-- REQUIRED WORK --
Copy every entry below exactly, and keep out the pictures.

Saved entries:
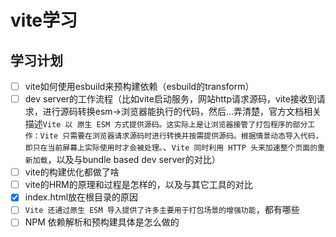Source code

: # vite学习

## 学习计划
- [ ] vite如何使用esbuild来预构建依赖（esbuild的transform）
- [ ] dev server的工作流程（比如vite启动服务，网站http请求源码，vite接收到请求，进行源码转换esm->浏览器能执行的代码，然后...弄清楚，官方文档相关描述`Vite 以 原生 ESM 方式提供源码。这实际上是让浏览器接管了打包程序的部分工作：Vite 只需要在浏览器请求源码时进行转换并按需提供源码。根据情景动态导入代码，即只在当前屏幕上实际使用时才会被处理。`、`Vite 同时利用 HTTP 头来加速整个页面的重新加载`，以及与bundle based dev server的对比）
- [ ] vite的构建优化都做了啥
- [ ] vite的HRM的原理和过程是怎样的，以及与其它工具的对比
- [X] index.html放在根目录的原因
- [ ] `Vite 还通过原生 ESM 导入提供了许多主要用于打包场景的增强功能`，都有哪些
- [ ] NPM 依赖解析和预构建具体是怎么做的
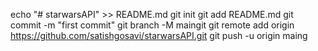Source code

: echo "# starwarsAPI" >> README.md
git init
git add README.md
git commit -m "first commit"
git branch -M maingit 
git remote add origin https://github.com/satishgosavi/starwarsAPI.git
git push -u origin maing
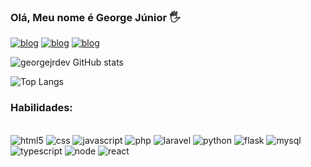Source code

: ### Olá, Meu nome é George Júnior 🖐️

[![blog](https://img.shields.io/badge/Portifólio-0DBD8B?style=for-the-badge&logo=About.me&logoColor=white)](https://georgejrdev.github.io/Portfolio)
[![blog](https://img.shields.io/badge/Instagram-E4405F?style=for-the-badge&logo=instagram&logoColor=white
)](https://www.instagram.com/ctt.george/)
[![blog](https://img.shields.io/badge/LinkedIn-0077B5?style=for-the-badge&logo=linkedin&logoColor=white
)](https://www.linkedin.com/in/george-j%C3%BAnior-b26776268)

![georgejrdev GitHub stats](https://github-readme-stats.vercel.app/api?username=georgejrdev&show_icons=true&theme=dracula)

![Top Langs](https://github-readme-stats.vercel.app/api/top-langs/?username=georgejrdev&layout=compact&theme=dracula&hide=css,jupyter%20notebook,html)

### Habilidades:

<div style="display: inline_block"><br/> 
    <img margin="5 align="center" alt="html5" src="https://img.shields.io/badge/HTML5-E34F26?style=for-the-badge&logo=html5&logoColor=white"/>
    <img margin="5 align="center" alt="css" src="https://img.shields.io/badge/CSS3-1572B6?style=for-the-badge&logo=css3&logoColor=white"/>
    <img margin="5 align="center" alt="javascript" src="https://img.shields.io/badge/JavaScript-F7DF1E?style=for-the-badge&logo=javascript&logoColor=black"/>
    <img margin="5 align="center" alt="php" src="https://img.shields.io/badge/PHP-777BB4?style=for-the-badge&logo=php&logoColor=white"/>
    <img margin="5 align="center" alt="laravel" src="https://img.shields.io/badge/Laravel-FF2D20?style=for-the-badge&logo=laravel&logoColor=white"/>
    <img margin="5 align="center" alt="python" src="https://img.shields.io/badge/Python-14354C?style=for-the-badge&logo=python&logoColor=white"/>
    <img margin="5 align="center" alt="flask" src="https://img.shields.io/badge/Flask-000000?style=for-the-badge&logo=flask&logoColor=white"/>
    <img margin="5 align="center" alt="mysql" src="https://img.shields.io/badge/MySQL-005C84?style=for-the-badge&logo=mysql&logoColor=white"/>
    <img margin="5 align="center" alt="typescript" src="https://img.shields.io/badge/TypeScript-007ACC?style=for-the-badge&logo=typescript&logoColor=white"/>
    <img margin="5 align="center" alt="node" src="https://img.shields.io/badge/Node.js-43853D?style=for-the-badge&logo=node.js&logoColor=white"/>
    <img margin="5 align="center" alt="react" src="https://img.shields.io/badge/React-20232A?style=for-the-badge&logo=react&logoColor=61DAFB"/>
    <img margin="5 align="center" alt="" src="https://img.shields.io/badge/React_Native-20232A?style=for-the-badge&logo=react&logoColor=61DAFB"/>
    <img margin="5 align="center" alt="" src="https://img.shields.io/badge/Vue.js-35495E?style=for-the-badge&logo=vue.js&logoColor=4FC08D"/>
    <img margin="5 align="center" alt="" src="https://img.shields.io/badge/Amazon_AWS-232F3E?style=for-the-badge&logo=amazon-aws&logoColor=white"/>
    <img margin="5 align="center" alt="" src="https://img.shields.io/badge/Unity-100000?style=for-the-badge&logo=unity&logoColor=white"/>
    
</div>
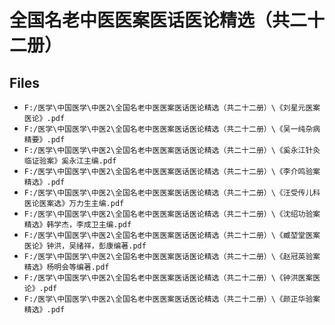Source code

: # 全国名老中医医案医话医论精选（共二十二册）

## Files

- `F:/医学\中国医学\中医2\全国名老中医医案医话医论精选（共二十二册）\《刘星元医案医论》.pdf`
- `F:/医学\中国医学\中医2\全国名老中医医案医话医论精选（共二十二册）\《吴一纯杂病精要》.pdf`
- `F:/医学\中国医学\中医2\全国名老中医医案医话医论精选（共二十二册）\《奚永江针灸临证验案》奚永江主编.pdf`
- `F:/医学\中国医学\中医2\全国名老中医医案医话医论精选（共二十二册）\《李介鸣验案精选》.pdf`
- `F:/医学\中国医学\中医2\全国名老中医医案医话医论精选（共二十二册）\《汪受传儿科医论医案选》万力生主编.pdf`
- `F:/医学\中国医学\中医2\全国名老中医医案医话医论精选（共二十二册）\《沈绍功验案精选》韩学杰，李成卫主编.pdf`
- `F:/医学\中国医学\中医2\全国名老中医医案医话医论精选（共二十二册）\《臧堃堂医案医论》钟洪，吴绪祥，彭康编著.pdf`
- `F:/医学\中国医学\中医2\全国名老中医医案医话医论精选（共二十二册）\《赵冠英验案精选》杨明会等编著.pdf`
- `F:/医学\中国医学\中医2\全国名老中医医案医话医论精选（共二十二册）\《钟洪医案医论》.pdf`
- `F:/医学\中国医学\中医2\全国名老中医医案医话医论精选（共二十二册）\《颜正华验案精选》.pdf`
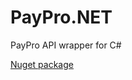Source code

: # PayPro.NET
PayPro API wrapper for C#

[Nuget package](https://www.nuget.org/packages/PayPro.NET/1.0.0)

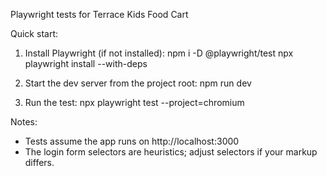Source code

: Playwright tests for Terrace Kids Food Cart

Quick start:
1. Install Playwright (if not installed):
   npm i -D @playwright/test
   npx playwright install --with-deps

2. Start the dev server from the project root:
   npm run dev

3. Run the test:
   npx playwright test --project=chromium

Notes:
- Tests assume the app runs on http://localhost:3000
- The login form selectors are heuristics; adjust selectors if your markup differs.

-- ANSWER TO THE EXERCISE --
Source code

: # vite学习

## 学习计划
- [ ] vite如何使用esbuild来预构建依赖（esbuild的transform）
- [ ] dev server的工作流程（比如vite启动服务，网站http请求源码，vite接收到请求，进行源码转换esm->浏览器能执行的代码，然后...弄清楚，官方文档相关描述`Vite 以 原生 ESM 方式提供源码。这实际上是让浏览器接管了打包程序的部分工作：Vite 只需要在浏览器请求源码时进行转换并按需提供源码。根据情景动态导入代码，即只在当前屏幕上实际使用时才会被处理。`、`Vite 同时利用 HTTP 头来加速整个页面的重新加载`，以及与bundle based dev server的对比）
- [ ] vite的构建优化都做了啥
- [ ] vite的HRM的原理和过程是怎样的，以及与其它工具的对比
- [X] index.html放在根目录的原因
- [ ] `Vite 还通过原生 ESM 导入提供了许多主要用于打包场景的增强功能`，都有哪些
- [ ] NPM 依赖解析和预构建具体是怎么做的
Source code

: echo "# starwarsAPI" >> README.md
git init
git add README.md
git commit -m "first commit"
git branch -M maingit 
git remote add origin https://github.com/satishgosavi/starwarsAPI.git
git push -u origin maing
Source code

: ### Olá, Meu nome é George Júnior 🖐️

[![blog](https://img.shields.io/badge/Portifólio-0DBD8B?style=for-the-badge&logo=About.me&logoColor=white)](https://georgejrdev.github.io/Portfolio)
[![blog](https://img.shields.io/badge/Instagram-E4405F?style=for-the-badge&logo=instagram&logoColor=white
)](https://www.instagram.com/ctt.george/)
[![blog](https://img.shields.io/badge/LinkedIn-0077B5?style=for-the-badge&logo=linkedin&logoColor=white
)](https://www.linkedin.com/in/george-j%C3%BAnior-b26776268)

![georgejrdev GitHub stats](https://github-readme-stats.vercel.app/api?username=georgejrdev&show_icons=true&theme=dracula)

![Top Langs](https://github-readme-stats.vercel.app/api/top-langs/?username=georgejrdev&layout=compact&theme=dracula&hide=css,jupyter%20notebook,html)

### Habilidades:

<div style="display: inline_block"><br/> 
    <img margin="5 align="center" alt="html5" src="https://img.shields.io/badge/HTML5-E34F26?style=for-the-badge&logo=html5&logoColor=white"/>
    <img margin="5 align="center" alt="css" src="https://img.shields.io/badge/CSS3-1572B6?style=for-the-badge&logo=css3&logoColor=white"/>
    <img margin="5 align="center" alt="javascript" src="https://img.shields.io/badge/JavaScript-F7DF1E?style=for-the-badge&logo=javascript&logoColor=black"/>
    <img margin="5 align="center" alt="php" src="https://img.shields.io/badge/PHP-777BB4?style=for-the-badge&logo=php&logoColor=white"/>
    <img margin="5 align="center" alt="laravel" src="https://img.shields.io/badge/Laravel-FF2D20?style=for-the-badge&logo=laravel&logoColor=white"/>
    <img margin="5 align="center" alt="python" src="https://img.shields.io/badge/Python-14354C?style=for-the-badge&logo=python&logoColor=white"/>
    <img margin="5 align="center" alt="flask" src="https://img.shields.io/badge/Flask-000000?style=for-the-badge&logo=flask&logoColor=white"/>
    <img margin="5 align="center" alt="mysql" src="https://img.shields.io/badge/MySQL-005C84?style=for-the-badge&logo=mysql&logoColor=white"/>
    <img margin="5 align="center" alt="typescript" src="https://img.shields.io/badge/TypeScript-007ACC?style=for-the-badge&logo=typescript&logoColor=white"/>
    <img margin="5 align="center" alt="node" src="https://img.shields.io/badge/Node.js-43853D?style=for-the-badge&logo=node.js&logoColor=white"/>
    <img margin="5 align="center" alt="react" src="https://img.shields.io/badge/React-20232A?style=for-the-badge&logo=react&logoColor=61DAFB"/>
    <img margin="5 align="center" alt="" src="https://img.shields.io/badge/React_Native-20232A?style=for-the-badge&logo=react&logoColor=61DAFB"/>
    <img margin="5 align="center" alt="" src="https://img.shields.io/badge/Vue.js-35495E?style=for-the-badge&logo=vue.js&logoColor=4FC08D"/>
    <img margin="5 align="center" alt="" src="https://img.shields.io/badge/Amazon_AWS-232F3E?style=for-the-badge&logo=amazon-aws&logoColor=white"/>
    <img margin="5 align="center" alt="" src="https://img.shields.io/badge/Unity-100000?style=for-the-badge&logo=unity&logoColor=white"/>
    
</div>
Source code

: # 全国名老中医医案医话医论精选（共二十二册）

## Files

- `F:/医学\中国医学\中医2\全国名老中医医案医话医论精选（共二十二册）\《刘星元医案医论》.pdf`
- `F:/医学\中国医学\中医2\全国名老中医医案医话医论精选（共二十二册）\《吴一纯杂病精要》.pdf`
- `F:/医学\中国医学\中医2\全国名老中医医案医话医论精选（共二十二册）\《奚永江针灸临证验案》奚永江主编.pdf`
- `F:/医学\中国医学\中医2\全国名老中医医案医话医论精选（共二十二册）\《李介鸣验案精选》.pdf`
- `F:/医学\中国医学\中医2\全国名老中医医案医话医论精选（共二十二册）\《汪受传儿科医论医案选》万力生主编.pdf`
- `F:/医学\中国医学\中医2\全国名老中医医案医话医论精选（共二十二册）\《沈绍功验案精选》韩学杰，李成卫主编.pdf`
- `F:/医学\中国医学\中医2\全国名老中医医案医话医论精选（共二十二册）\《臧堃堂医案医论》钟洪，吴绪祥，彭康编著.pdf`
- `F:/医学\中国医学\中医2\全国名老中医医案医话医论精选（共二十二册）\《赵冠英验案精选》杨明会等编著.pdf`
- `F:/医学\中国医学\中医2\全国名老中医医案医话医论精选（共二十二册）\《钟洪医案医论》.pdf`
- `F:/医学\中国医学\中医2\全国名老中医医案医话医论精选（共二十二册）\《颜正华验案精选》.pdf`
Source code

: # PayPro.NET
PayPro API wrapper for C#

[Nuget package](https://www.nuget.org/packages/PayPro.NET/1.0.0)

Source code

: Playwright tests for Terrace Kids Food Cart

Quick start:
1. Install Playwright (if not installed):
   npm i -D @playwright/test
   npx playwright install --with-deps

2. Start the dev server from the project root:
   npm run dev

3. Run the test:
   npx playwright test --project=chromium

Notes:
- Tests assume the app runs on http://localhost:3000
- The login form selectors are heuristics; adjust selectors if your markup differs.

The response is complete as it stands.